= Serbski Sokoł =

Sorbian sports governing body

The association Serbski Sokoł ('Sorbian falcon') is the umbrella organization of Sorbian sports associations. It originated in the Slavic Sokol movement and still feels connected with these ideals. It was founded in 1993, resuming the activity of its eponymous predecessor from the era of the Weimar Republic. The main goal of Serbski Sokoł is to promote popular sports among Sorbs.

Today, the association organizes competitions in different team sports and takes part in international Sokol unions. It had its own magazine called Sokołske listy 1994 to 2006.

== History ==
The first Sorbian Sokoł unit (sorb. jednota) in Germany was founded 1920 in Bautzen. Its inspiration was the Czechoslovak Sokol movement. In 1924, the first association meeting took place in Panschwitz-Kuckau. The first president was Jan Skala. Until 1931, the movement spread across the Sorbian settlement area with new units being founded in various Sorbian villages and cities. The association fostered Sorbian nationalism and encouraged Sorbs to do sports. Serbski Sokoł started to participate in Allslavic Sokol unions in Czechoslovakia and Yugoslavia.
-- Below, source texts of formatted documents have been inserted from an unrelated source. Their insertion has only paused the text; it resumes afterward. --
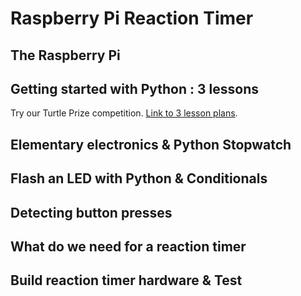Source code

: # Raspberry Pi Reaction Timer

## The Raspberry Pi

## Getting started with Python : 3 lessons

Try our Turtle Prize competition. [Link to 3 lesson plans](http://turtleprize.com).

## Elementary electronics & Python Stopwatch

## Flash an LED with Python & Conditionals

## Detecting button presses 

## What do we need for a reaction timer

## Build reaction timer hardware & Test

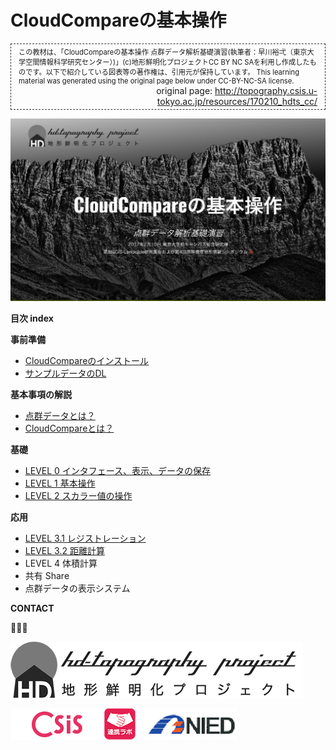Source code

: # CloudCompareの基本操作
<div style="border: dashed 1px #333; padding: 4px 12px;">
<div style="font-size: 80%; ">
この教材は、「CloudCompareの基本操作 点群データ解析基礎演習(執筆者：早川裕弌（東京大学空間情報科学研究センター）)」(c)地形鮮明化プロジェクトCC BY NC SAを利用し作成したものです。以下で紹介している図表等の著作権は、引用元が保持しています。
This learning material was generated using the original page below under CC-BY-NC-SA license. 
</div>
<div style="text-align: right; ">
original page: <a href="http://topography.csis.u-tokyo.ac.jp/resources/170210_hdts_cc/">http://topography.csis.u-tokyo.ac.jp/resources/170210_hdts_cc/</a></div>
</div>

![cloudcompare](./basic/pic/top.png)


**目次 index**

**事前準備**
* [CloudCompareのインストール](http://www.cloudcompare.org/)
* [サンプルデータのDL](http://topography.csis.u-tokyo.ac.jp/resources/170210_hdts_cc/sample_gravel_laz.zip)

**基本事項の解説**

* [点群データとは？](./basic/basic.md#基本事項の解説)
* [CloudCompareとは？](./basic/basic.md#cloudcompareとは)

**基礎**

* [LEVEL 0 インタフェース、表示、データの保存](./level0/level0.md#level-0-インタフェース表示データの保存)
* [LEVEL 1 基本操作](./level1/level1.md#level-1-基本操作)
* [LEVEL 2 スカラー値の操作](./level2/level2.md#スカラー値)

**応用**

* [LEVEL 3.1 レジストレーション](./level3.1/level3.1.md#レジストレーション)
* [LEVEL 3.2 距離計算](./level3.2/level3.2.md#距離計算)
* LEVEL 4 体積計算
* 共有 Share
* 点群データの表示システム

**CONTACT**  

  

[![img](HD-topo_logo.png)](http://hdtopography.blogspot.jp/)

[![img](logo_csis.png)](http://www.csis.u-tokyo.ac.jp/japanese/index.html)[![img](collab_icon_50x50.png)](http://www.csis.u-tokyo.ac.jp/japanese/research_activities/collab/collab.html)　[![img](NIED.png)](http://www.bosai.go.jp/)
Parts of the Catholic clergy had mixed feelings about Serbski Sokoł since it facilitated close contact between Catholic and Protestant members and because the Czechoslovak Sokol was judged to be anti-church. Therefore, Serbski Sokoł was split into a Catholic and a protestand section in 1930.

Serbski Sokoł dissolved in 1933, while a decree to prohibit the association was already in preparation. The Eastern German government too did not approve of its revitalization in 1949.

After its reestablishment in 1993, Serbski Sokoł took part in the 1994 12th Allsokol-Union in Prague with about onehundert sportsmen. In 1996, it became a part of Domowina. Since then, Serbski Sokoł has its main office in the Serbski dom in Bautzen.